Nelson Cardoso Amaral
Podemos afirmar que os maiores desafios da educação brasileira, muitos deles presentes nas metas do PNE, estão nas seguintes grandes vertentes: expansão, qualidade e financiamento. Uma expansão com qualidade só é possível se houver um financiamento adequado, tanto das famílias, nas instituições privadas quanto nas públicas, financiadas pelo fundo público, que é constituído de recursos originários da população quando ela paga os impostos, as taxas e contribuições, as mais diversas.
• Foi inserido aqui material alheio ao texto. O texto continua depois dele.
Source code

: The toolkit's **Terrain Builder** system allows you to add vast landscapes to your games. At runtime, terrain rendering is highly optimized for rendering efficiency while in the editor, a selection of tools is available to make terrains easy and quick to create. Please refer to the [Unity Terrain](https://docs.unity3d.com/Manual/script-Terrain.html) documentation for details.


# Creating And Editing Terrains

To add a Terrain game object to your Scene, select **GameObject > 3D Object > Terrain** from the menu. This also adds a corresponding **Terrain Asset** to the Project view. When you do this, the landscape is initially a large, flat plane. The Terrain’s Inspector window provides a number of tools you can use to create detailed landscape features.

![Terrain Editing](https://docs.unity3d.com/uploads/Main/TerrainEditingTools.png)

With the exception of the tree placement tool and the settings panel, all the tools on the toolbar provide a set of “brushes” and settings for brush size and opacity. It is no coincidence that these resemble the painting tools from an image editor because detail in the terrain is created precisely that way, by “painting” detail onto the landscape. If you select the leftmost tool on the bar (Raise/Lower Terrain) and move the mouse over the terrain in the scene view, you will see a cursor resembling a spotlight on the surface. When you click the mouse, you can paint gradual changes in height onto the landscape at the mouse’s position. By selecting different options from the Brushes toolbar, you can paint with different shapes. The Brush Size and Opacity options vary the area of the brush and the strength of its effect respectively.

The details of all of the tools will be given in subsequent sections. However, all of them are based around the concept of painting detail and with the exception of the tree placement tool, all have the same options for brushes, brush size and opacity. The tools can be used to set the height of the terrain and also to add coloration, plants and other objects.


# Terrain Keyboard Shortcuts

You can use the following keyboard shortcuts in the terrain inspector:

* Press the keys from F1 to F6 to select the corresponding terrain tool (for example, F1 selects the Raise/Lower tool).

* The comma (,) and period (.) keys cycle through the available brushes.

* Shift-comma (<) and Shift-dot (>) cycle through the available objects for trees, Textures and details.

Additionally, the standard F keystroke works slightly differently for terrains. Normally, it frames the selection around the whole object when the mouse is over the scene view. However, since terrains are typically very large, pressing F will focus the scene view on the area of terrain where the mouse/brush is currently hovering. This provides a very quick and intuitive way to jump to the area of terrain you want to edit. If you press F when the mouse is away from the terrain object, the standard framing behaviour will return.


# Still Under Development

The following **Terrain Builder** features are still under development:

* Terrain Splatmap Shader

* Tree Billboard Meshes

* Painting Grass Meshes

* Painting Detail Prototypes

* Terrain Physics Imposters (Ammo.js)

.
A desigualdade social e a baixa renda nacional por habitante têm imposto um limite, facilmente alcançável, às possibilidades das famílias pagarem mensalidades, daí a grande inadimplência, da ordem de 30%, na educação superior. Os valores constantes dos fundos públicos de todas as esferas de governo, insuficientes para cumprir com as obrigações financeiras relativas ao pagamento das dívidas interna e externa e atender às demandas da população, têm provocado uma tensão constante entre a sociedade e os governos. Aquela demandando e exigindo, com razão, a abertura de novas oportunidades educacionais no setor público e o cumprimento das metas do PNE, mesmo aquelas que foram vetadas, como, por exemplo, a de se aplicar 7% do PIB em educação pública (hoje não chega a 5%) e a de atingirmos em 2010 um porcentual de 30% dos jovens com idade entre 18 e 24 anos matriculados na educação superior (hoje em torno de 10%) e, destes, 40% estudando em instituições públicas, o que hoje não chega a 27%.
A discussão sobre qualidade da educação não é simples e pode-se afirmar que ela precisa ser estabelecida por uma negociação que envolva as partes interessadas nessa questão: estudantes, professores, funcionários técnico-administrativos, governos locais, governo nacional, mercado de trabalho, e os diversos setores da sociedade. Além disso, existem diferenças fundamentais quando se discutem aspectos relacionados à qualidade nos níveis básicos e no nível superior da educação.
Uma determinada qualidade nos níveis de ensino infantil, fundamental e médio parece que pode ser alcançada definindo-se parâmetros mínimos para a infra-estrutura da escola (espaço físico, instalações sanitárias, mobiliário, equipamentos, material pedagógico), para a qualificação dos profissionais que ali trabalham, para o nível de interação com a sociedade. Na educação superior há uma complexidade maior e são muitos os aspectos a serem analisados: infra-estrutura básica; qualificação do corpo de professores e dos funcionários; laboratórios de ensino e pesquisa; sistema de comunicação; interação com empresas; conexões com o desconhecido na fronteira do conhecimento; quantidade e qualidade da produção intelectual, resultantes das atividades de pesquisa e de interação com a sociedade; produção da tecnologia; relevância da produção científica e tecnológica para a sociedade; papel representado pela instituição na cultura local e/ou nacional.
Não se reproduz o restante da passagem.